Equitable Advisors has changed its head of recruiting in a transfer that provides to a rising listing of management adjustments throughout the impartial broker-dealer trade. 

As a part of the shift, Sean George, who had joined Equitable in February 2025 within the newly created function of head of enterprise improvement, has left the agency in a “mutual determination,” in keeping with a supply accustomed to the departure. An Equitable spokesperson confirmed the exit. 

Firm veteran David Goettelmann has taken over the advisor recruiting function along with his present duties as head of operations on the wealth unit, a division of insurer Equitable Holdings. Like George, Goettelmann reviews to Equitable Advisors Chairman David Karr. 

“Equitable’s Wealth Administration enterprise is core to our progress technique, and skilled advisor recruiting will stay integral to accelerating our momentum,” the spokesperson mentioned. 

Goettelmann, who has been with Equitable for 15 years, is “a prime expertise and the proper individual to drive our enterprise improvement technique ahead,” they added. 

George, a 27-year trade veteran who had spent nearly a decade at Ameriprise Monetary earlier than becoming a member of Equitable, didn’t return a request for remark. He held a divisional recruiting function at Ameriprise, in keeping with his LinkedIn profile. 
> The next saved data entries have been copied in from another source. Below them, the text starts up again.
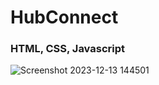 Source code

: <h1>HubConnect</h1>

<h3>HTML, CSS, Javascript</h3>

![Screenshot 2023-12-13 144501](https://github.com/skupta12/HubConnect/assets/89469062/86501363-a648-4a68-8850-40df9f27d341)
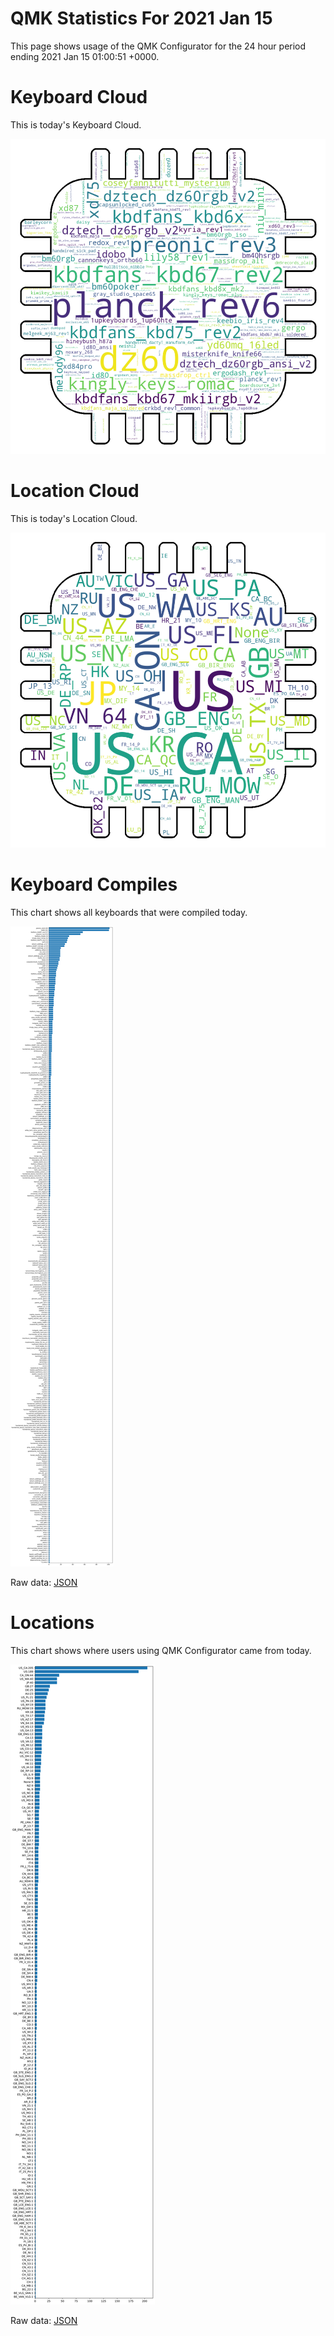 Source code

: # QMK Statistics For 2021 Jan 15

This page shows usage of the QMK Configurator for the 24 hour period ending 2021 Jan 15 01:00:51 +0000.

# Keyboard Cloud

This is today's Keyboard Cloud.

<img src="reports/20210115/keyboards_wordcloud.png">

# Location Cloud

This is today's Location Cloud.

<img src="reports/20210115/locations_wordcloud.png">

# Keyboard Compiles

This chart shows all keyboards that were compiled today.

<img src="reports/20210115/keyboards.svg">

Raw data: [JSON](reports/20210115/keyboards.json ':ignore')

# Locations

This chart shows where users using QMK Configurator came from today.

<img src="reports/20210115/locations.svg">

Raw data: [JSON](reports/20210115/locations.json ':ignore')
     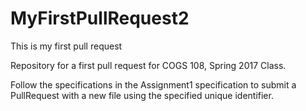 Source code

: # MyFirstPullRequest2

This is my first pull request

Repository for a first pull request for COGS 108, Spring 2017 Class.

Follow the specifications in the Assignment1 specification to submit a PullRequest with a new file using the specified unique identifier. 
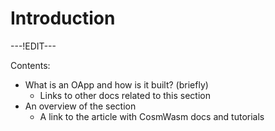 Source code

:﻿---
sidebar_position: 1
---

# Introduction

---!EDIT---

Contents:

- What is an OApp and how is it built? (briefly)
	- Links to other docs related to this section
- An overview of the section
	- A link to the article with CosmWasm docs and tutorials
The shift comes as a number of impartial broker-dealers, together with LPL Monetary and Ameriprise Monetary, have been retooling their government ranks and hiring operations amid a more durable marketplace for skilled recruits. 

It additionally follows Equitable’s February buy of Stifel Monetary’s $9 billion-asset impartial brokerage. One of many ‘flagship’ Stifel impartial groups with $650 million left earlier this month for Wells Fargo Monetary Community, and one other with $620 million joined Raymond James Monetary in April. 
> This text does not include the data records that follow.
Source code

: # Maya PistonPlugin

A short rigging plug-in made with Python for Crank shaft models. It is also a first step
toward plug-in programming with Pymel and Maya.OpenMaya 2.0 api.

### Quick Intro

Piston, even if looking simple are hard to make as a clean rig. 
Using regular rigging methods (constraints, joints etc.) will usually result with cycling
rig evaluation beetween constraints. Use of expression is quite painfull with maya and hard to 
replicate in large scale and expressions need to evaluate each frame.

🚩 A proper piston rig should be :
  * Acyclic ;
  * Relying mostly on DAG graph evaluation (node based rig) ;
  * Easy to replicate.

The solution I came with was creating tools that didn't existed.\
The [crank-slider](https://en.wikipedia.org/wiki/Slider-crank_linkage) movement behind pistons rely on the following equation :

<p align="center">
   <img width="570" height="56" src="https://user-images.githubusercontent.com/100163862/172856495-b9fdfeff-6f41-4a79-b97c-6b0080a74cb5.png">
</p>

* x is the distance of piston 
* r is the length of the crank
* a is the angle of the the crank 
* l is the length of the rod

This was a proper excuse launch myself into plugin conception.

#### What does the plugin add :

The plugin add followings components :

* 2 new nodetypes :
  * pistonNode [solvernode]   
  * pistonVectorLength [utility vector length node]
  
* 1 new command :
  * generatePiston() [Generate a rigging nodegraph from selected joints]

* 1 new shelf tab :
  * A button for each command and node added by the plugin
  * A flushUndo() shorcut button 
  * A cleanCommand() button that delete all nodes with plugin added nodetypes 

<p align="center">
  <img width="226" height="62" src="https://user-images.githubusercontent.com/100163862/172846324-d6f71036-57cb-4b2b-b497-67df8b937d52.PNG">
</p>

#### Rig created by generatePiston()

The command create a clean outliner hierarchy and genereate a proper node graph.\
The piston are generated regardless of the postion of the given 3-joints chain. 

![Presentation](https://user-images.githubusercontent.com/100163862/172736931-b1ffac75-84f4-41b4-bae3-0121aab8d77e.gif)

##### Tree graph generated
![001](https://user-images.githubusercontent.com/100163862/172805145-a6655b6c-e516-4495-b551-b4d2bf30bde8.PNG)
Individually, Equitable, which can also be the bulk proprietor of asset supervisor AllianceBernstein, agreed in March to merge with insurer Corebridge Monetary in an all-stock transaction that may create a mixed firm with round $1.5 trillion in belongings. The deal is anticipated to shut later this yr. 

Equitable’s wealth enterprise has round $131 billion in belongings, in keeping with its most up-to-date earnings report. The Corebridge deal will add round $20 billion in wealth belongings, executives have mentioned.

Like this text? Let AdvisorHub come to you!  Join

Leave a Reply

Your email address will not be published.